Much of the attention of attendees, as usual, was on the slot products, from the games themselves to advances in ancillary slot technology. For instance, FutureLogic launched its “Gen3 Evolution” printing system and TransAct Technologies introduced its own marketing advancement with the “EpiCentral” print system. Both software solutions allow promotional coupons and other messages to be printed to casino patrons while they are playing slot machines.

Among the highlights on the slot game side were new play mechanics by Bally Technologies, new networked slot games by WMS Gaming, skill-based game applications by IGT and Konami, advances on an innovative tournament system produced by Multimedia, and a stunning array of new product from Aristocrat Technologies.

State of the Industry Keynote: Gaming Legends
The Gaming Legends keynote was moderated by Nevada political analyst Jon Ralson, and the panelists were indeed legends willing to share experiences from their collective journeys around the block:  Chuck Mathewson, the former chairman of IGT; Leonard Ainsworth, the founder of Aristocrat Techonologies and the head of Ainsworth Game Technology; Steven Perskie, of Perskie, Mairone, Brog & Baylinson, and the former legislator who wrote the New Jersey Casino Control Act; Burton Cohen, a board member of MGM Resorts International and a longtime Las Vegas casino executive; and Frank Fahrenkopf, the chairman and CEO of the American Gaming Association.

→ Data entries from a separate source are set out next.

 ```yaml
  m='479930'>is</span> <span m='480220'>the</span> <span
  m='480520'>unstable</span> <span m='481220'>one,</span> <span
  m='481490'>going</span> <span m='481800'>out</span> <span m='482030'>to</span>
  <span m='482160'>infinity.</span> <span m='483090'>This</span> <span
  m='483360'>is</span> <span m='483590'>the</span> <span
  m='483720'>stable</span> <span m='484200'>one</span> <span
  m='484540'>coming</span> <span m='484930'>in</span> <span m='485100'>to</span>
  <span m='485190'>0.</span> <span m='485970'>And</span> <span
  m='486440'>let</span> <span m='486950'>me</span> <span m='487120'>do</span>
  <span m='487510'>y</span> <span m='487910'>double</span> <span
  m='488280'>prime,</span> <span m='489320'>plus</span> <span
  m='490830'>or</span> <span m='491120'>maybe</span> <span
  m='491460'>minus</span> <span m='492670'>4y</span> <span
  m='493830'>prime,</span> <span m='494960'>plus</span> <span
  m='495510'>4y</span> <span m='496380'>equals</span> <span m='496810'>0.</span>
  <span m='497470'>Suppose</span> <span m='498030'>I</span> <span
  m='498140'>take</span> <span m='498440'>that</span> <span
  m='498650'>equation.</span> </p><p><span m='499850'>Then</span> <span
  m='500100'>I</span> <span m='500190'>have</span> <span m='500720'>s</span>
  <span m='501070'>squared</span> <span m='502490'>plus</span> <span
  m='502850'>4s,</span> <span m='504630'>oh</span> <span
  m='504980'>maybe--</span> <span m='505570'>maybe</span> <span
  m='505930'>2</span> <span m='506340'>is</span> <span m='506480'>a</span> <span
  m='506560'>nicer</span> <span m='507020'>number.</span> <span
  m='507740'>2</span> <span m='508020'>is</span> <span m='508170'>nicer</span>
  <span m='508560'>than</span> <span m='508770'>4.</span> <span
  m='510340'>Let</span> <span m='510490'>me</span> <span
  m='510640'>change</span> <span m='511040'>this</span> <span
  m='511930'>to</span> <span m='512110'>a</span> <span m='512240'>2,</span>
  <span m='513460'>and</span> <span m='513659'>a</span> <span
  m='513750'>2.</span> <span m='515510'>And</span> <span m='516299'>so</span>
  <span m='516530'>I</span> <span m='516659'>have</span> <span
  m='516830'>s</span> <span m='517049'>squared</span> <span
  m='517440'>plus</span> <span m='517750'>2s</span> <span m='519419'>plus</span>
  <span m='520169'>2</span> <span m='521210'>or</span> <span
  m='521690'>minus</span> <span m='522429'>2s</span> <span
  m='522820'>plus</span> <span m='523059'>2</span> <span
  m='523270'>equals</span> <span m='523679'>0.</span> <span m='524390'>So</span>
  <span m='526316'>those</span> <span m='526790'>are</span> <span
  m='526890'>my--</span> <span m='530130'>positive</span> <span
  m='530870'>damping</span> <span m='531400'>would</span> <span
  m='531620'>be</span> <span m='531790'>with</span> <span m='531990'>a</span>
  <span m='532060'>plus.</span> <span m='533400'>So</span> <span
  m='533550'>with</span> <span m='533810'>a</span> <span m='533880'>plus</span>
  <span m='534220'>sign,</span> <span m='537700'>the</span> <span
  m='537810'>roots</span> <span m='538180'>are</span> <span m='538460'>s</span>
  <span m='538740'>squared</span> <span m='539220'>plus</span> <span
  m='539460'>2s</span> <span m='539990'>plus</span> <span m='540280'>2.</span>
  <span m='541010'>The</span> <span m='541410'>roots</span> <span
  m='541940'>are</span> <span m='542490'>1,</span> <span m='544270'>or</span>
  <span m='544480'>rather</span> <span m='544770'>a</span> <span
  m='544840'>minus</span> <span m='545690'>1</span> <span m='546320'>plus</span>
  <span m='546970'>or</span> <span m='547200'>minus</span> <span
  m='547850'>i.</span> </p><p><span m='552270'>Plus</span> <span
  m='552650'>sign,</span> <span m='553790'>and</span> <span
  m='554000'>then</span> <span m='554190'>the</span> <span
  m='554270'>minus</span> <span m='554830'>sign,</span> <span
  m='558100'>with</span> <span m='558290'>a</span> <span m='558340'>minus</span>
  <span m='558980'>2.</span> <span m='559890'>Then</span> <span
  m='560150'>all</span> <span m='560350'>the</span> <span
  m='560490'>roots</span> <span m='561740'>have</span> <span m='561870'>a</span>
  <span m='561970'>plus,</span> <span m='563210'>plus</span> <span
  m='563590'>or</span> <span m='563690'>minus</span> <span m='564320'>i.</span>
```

Panelists were willing to agree (or at least optimistically hope) that the economy has bottomed out and that it will be all uphill from here, with an eventual return to the discretionary spending on which the success of our industry relies.

There was also resounding agreement that the growth of Asian gaming is not cannibalizing American activity, but rather growing the global gaming pie just as Atlantic City’s emergence in the late ’70s-early ’80s ultimately boosted nationwide interest in Las Vegas.

As for saturation of the gaming marketplace, Fahrenkopf said that his answer to this frequently posed question is, “I can go two blocks in any direction from my Capitol-district office and find a Starbucks. Is the coffee market saturated?  When people stop going, yes, but not yet. Same with gaming.”

Loveman Keynote
While we’ve heard the phrase “a rising tide lifts all boats” to the extent that it has now become trite, when Gary Loveman, the president, CEO and chairman of Harrah’s Entertainment, took the stage at G2E, his keynote message was neither pedantic nor trite. Rather, he eloquently and persuasively posited that we must make normalization of gaming a top priority, so that together we can rise with that tide or grow that proverbial pie.

“While I would certainly prefer for each of you to stay at one of my hotels while in Vegas,” Loveman stated, “I would never insinuate that were you to stay with Steve Wynn, Sheldon Adelson or Jim Murren that you’d get bedbugs.”  Clearly, such a rumor would do nothing to help tourism resurrect the city of Las Vegas from the economic doldrums.

Loveman drew a comparison between this ludicrous and even slanderous statement and the way in which those of us in the gaming industry reinforce the negative and often fallacious perceptions of our industry in order to take a desperate stab at snapping up market share. He played a commercial that recently aired in Maryland that argued the only way to keep morals and family values intact within the community was by voting “no” on legislation aiming to bring gaming to a local shopping mall.   

Loveman went on to identify common misperceptions of our industry that we must collaborate to expose, notably, that gaming:

  • fosters crime and corruption
  • is destructive;
  • financially degrades communities;
  • provides zero sum economic development; or
  • makes everyone who interacts with it a potential addict.